What is expected: Every line of the entries with the word "dfrac" in it should be shown.

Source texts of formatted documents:
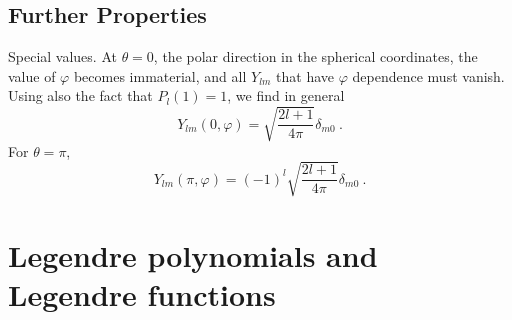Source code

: \documentclass[12pt,a4paper]{article}
\begin{document}
\subsection{Further Properties}
Special values. At $\theta = 0$, the polar direction in the spherical coordinates, the value of $\varphi$ becomes immaterial, and all $Y_{lm}$ that have $\varphi$ dependence must vanish. Using also the fact that $P_l(1) = 1$, we find in general
\begin{equation}
Y_{lm}(0,\varphi) = \sqrt{\dfrac{2l+1}{4\pi}} \delta_{m0} ~.
\end{equation}
For $\theta = \pi$,
\begin{equation}
Y_{lm}(\pi,\varphi) = (-1)^l \sqrt{\dfrac{2l+1}{4\pi}} \delta_{m0} ~.
\end{equation}


























\section{Legendre polynomials and Legendre functions}
\cite{2008cmb..book.....D}










































\end{document}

Task solution:
Y_{lm}(0,\varphi) = \sqrt{\dfrac{2l+1}{4\pi}} \delta_{m0} ~.
Y_{lm}(\pi,\varphi) = (-1)^l \sqrt{\dfrac{2l+1}{4\pi}} \delta_{m0} ~.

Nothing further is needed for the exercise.